§ ABOUT THIS TASK: Only lines that contain the word "path" belong in the answer; copy them from the records below.

Stored items from a collection:
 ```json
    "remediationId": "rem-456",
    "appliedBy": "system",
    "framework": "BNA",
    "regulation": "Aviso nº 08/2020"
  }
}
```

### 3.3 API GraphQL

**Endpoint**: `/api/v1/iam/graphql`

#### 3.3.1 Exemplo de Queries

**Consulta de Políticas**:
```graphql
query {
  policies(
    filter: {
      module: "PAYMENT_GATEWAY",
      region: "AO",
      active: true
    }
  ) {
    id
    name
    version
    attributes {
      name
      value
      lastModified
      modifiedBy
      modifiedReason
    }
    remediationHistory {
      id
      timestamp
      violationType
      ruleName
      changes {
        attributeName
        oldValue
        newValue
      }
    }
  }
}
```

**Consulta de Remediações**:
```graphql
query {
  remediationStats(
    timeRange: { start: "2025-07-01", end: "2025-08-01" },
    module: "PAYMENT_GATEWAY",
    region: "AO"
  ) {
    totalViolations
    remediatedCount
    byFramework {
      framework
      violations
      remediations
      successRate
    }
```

--

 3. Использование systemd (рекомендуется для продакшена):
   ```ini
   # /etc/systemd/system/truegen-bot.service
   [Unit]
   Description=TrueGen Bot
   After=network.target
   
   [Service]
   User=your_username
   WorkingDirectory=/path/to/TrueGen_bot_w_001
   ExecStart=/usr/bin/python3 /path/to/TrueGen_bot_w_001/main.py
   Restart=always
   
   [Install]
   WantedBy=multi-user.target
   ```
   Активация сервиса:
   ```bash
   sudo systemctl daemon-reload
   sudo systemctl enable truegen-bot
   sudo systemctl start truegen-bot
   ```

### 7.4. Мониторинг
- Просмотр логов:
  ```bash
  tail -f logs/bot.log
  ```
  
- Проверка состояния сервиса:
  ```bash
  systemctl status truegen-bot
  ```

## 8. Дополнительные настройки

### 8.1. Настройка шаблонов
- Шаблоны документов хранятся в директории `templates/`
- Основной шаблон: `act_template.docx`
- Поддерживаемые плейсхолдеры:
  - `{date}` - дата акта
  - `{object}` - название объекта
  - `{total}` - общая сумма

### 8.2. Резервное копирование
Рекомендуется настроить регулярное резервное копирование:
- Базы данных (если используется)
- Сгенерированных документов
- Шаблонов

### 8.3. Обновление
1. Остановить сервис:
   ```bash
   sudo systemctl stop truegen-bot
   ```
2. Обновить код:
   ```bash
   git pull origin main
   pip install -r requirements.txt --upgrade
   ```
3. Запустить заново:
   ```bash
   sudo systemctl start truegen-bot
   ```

§ RESULT BELOW:
   WorkingDirectory=/path/to/TrueGen_bot_w_001
   ExecStart=/usr/bin/python3 /path/to/TrueGen_bot_w_001/main.py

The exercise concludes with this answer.